As a student, Lowe, before turning to video and performance, created absurdist sculptures that engaged in similar material morphings. Heineken bottles turn into geodes; an installation of a computer and desk chair resemble a medieval torture device; aluminum cans become penises. But, Lowe says, the photographic documentation of these objects always took precedence over their display. During a summer residency in Maine in 2008, Lowe says, she was encouraged by Liz Magic Laser, among others, to take up video. “They said my sculptures were dying to become animated, because my pictures of them were really theatrical.”
Since then most of her work has been in video. The live performance Hands Off marks a new departure. The work engages themes she has obliquely addressed before: technology as magic and the hand as a metonymic stand-in for the body in an age of digital technology. One influence on the performance is a book Lowe has of 19th-century illustrations of disembodied hands demonstrating what were then cutting-edge technologies as well as sleight-of-hand magic. It’s not much of a logical leap from yesterday’s feats of manual dexterity to today’s touch-screen devices that promise, in Lowe’s words, “everything at your fingertips.” The book’s jumbling together of images appeals to her sense of montage. “It’s very much how I edit. I think of it as shuffling,” she said, describing a set of “tarot-style cards” with which she creates sketches of scenes.
Lowe’s affinity for Surrealism, montage, and even observational comedy is, she grants, a little anachronistic.She resorts neither to the slicknessof digital animations nor the obsolete imagery so prevalent in ironic net art. If anything, her horror-show costumes, absurdist timing, and enthusiasm for utter grossness more closely align with that of her former Columbia professor, Jon Kessler, or even Mike Kelley and Paul McCarthy, two other proponents of so-called clusterfuck aesthetics. She also shares with these artists an affinity for the abject. The set forHands Off is, she says, “really bad design because it has the human element. It’s not sleek. It’s not efficient, I want it to be too close, for it to get under your skin.”

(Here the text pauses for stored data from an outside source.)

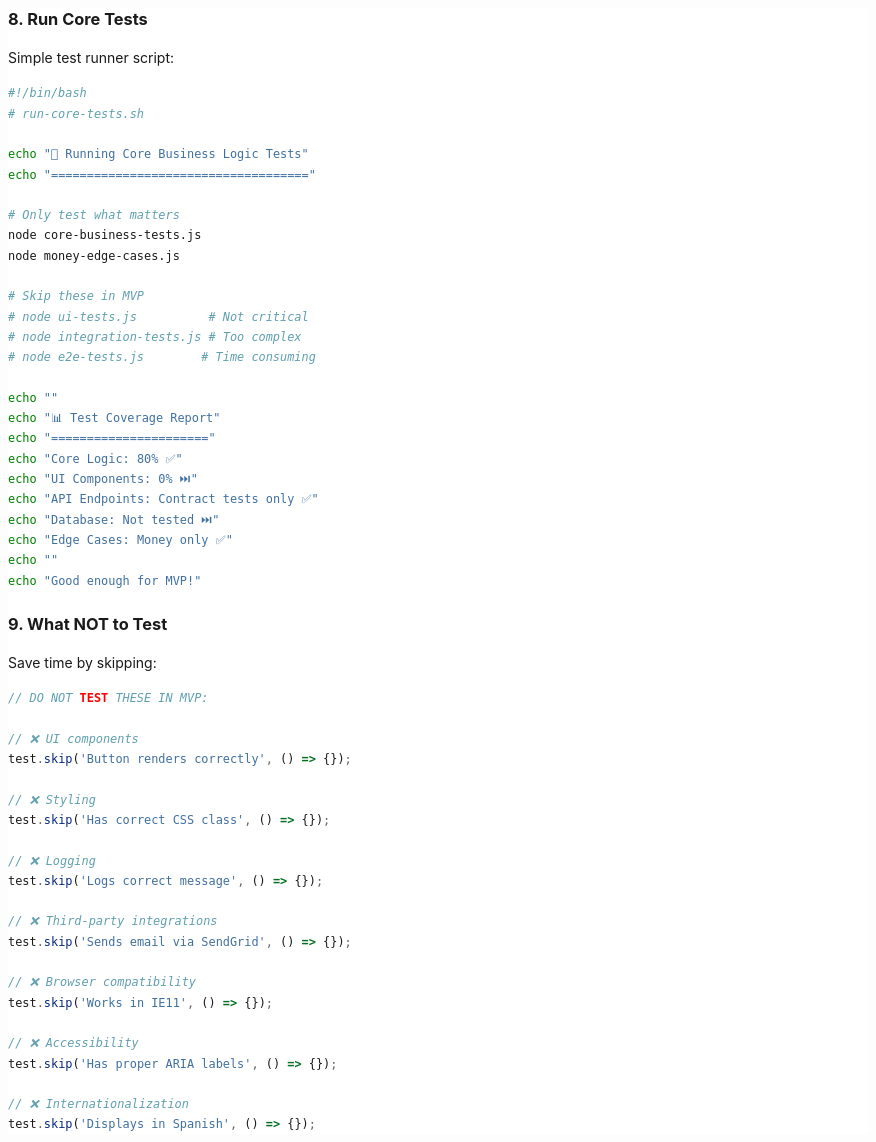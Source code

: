 ### 8. Run Core Tests

Simple test runner script:

```bash
#!/bin/bash
# run-core-tests.sh

echo "🎯 Running Core Business Logic Tests"
echo "===================================="

# Only test what matters
node core-business-tests.js
node money-edge-cases.js

# Skip these in MVP
# node ui-tests.js          # Not critical
# node integration-tests.js # Too complex
# node e2e-tests.js        # Time consuming

echo ""
echo "📊 Test Coverage Report"
echo "======================"
echo "Core Logic: 80% ✅"
echo "UI Components: 0% ⏭️"
echo "API Endpoints: Contract tests only ✅"
echo "Database: Not tested ⏭️"
echo "Edge Cases: Money only ✅"
echo ""
echo "Good enough for MVP!"
```

### 9. What NOT to Test

Save time by skipping:

```javascript
// DO NOT TEST THESE IN MVP:

// ❌ UI components
test.skip('Button renders correctly', () => {});

// ❌ Styling
test.skip('Has correct CSS class', () => {});

// ❌ Logging
test.skip('Logs correct message', () => {});

// ❌ Third-party integrations
test.skip('Sends email via SendGrid', () => {});

// ❌ Browser compatibility
test.skip('Works in IE11', () => {});

// ❌ Accessibility
test.skip('Has proper ARIA labels', () => {});

// ❌ Internationalization
test.skip('Displays in Spanish', () => {});
```
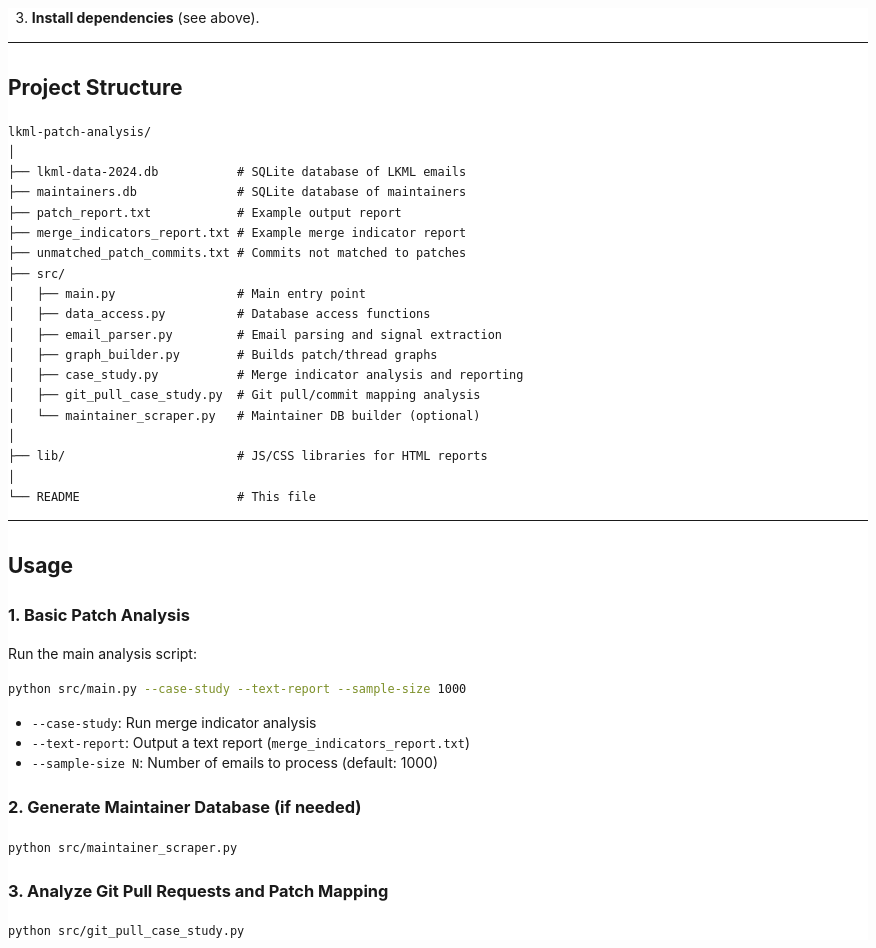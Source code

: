 3. **Install dependencies** (see above).

---

## Project Structure

```
lkml-patch-analysis/
│
├── lkml-data-2024.db           # SQLite database of LKML emails
├── maintainers.db              # SQLite database of maintainers
├── patch_report.txt            # Example output report
├── merge_indicators_report.txt # Example merge indicator report
├── unmatched_patch_commits.txt # Commits not matched to patches
├── src/
│   ├── main.py                 # Main entry point
│   ├── data_access.py          # Database access functions
│   ├── email_parser.py         # Email parsing and signal extraction
│   ├── graph_builder.py        # Builds patch/thread graphs
│   ├── case_study.py           # Merge indicator analysis and reporting
│   ├── git_pull_case_study.py  # Git pull/commit mapping analysis
│   └── maintainer_scraper.py   # Maintainer DB builder (optional)
│
├── lib/                        # JS/CSS libraries for HTML reports
│
└── README                      # This file
```

---

## Usage

### 1. **Basic Patch Analysis**

Run the main analysis script:

```sh
python src/main.py --case-study --text-report --sample-size 1000
```

- `--case-study`: Run merge indicator analysis
- `--text-report`: Output a text report (`merge_indicators_report.txt`)
- `--sample-size N`: Number of emails to process (default: 1000)

### 2. **Generate Maintainer Database (if needed)**

```sh
python src/maintainer_scraper.py
```

### 3. **Analyze Git Pull Requests and Patch Mapping**

```sh
python src/git_pull_case_study.py
```
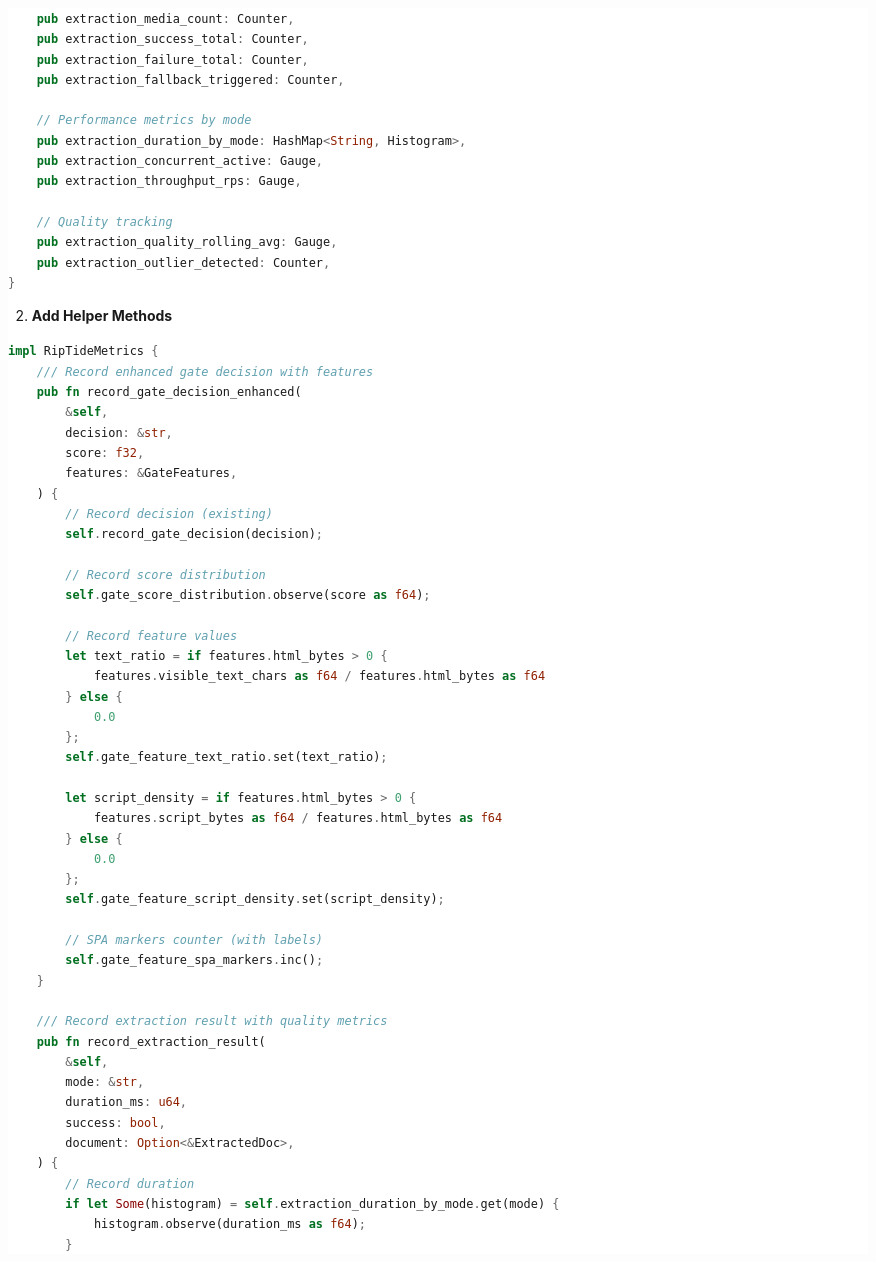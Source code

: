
 ```rust
    pub extraction_media_count: Counter,
    pub extraction_success_total: Counter,
    pub extraction_failure_total: Counter,
    pub extraction_fallback_triggered: Counter,

    // Performance metrics by mode
    pub extraction_duration_by_mode: HashMap<String, Histogram>,
    pub extraction_concurrent_active: Gauge,
    pub extraction_throughput_rps: Gauge,

    // Quality tracking
    pub extraction_quality_rolling_avg: Gauge,
    pub extraction_outlier_detected: Counter,
}
```

2. **Add Helper Methods**
```rust
impl RipTideMetrics {
    /// Record enhanced gate decision with features
    pub fn record_gate_decision_enhanced(
        &self,
        decision: &str,
        score: f32,
        features: &GateFeatures,
    ) {
        // Record decision (existing)
        self.record_gate_decision(decision);

        // Record score distribution
        self.gate_score_distribution.observe(score as f64);

        // Record feature values
        let text_ratio = if features.html_bytes > 0 {
            features.visible_text_chars as f64 / features.html_bytes as f64
        } else {
            0.0
        };
        self.gate_feature_text_ratio.set(text_ratio);

        let script_density = if features.html_bytes > 0 {
            features.script_bytes as f64 / features.html_bytes as f64
        } else {
            0.0
        };
        self.gate_feature_script_density.set(script_density);

        // SPA markers counter (with labels)
        self.gate_feature_spa_markers.inc();
    }

    /// Record extraction result with quality metrics
    pub fn record_extraction_result(
        &self,
        mode: &str,
        duration_ms: u64,
        success: bool,
        document: Option<&ExtractedDoc>,
    ) {
        // Record duration
        if let Some(histogram) = self.extraction_duration_by_mode.get(mode) {
            histogram.observe(duration_ms as f64);
        }

```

She grasps after a “too human” feeling, which she calls a “kind of repulsive thing.” When the audience descends to the basement stage of temp Art Space to view Hands Off, their hands are squirted with sanitizer—an act the artist sees as at once violating and cleansing. Humans, in Lowe’s world, are part of the embarrassing, sticky real world. She allows for certain messiness in her creative process too. Speaking of Cycle, Lowe recalls the editing process as “letting my subconscious run wild, thinking about my confusion of becoming a woman and being in society and reproducing.” Lowe’s very corporeal productions can be understood as standing against technology’s sterile reproductions.
Molly Lowe's first commercial solo exhibition, "Sorry, Excuse Me, Thank You," opens at The Suzanne Geiss Company in New York on March 6.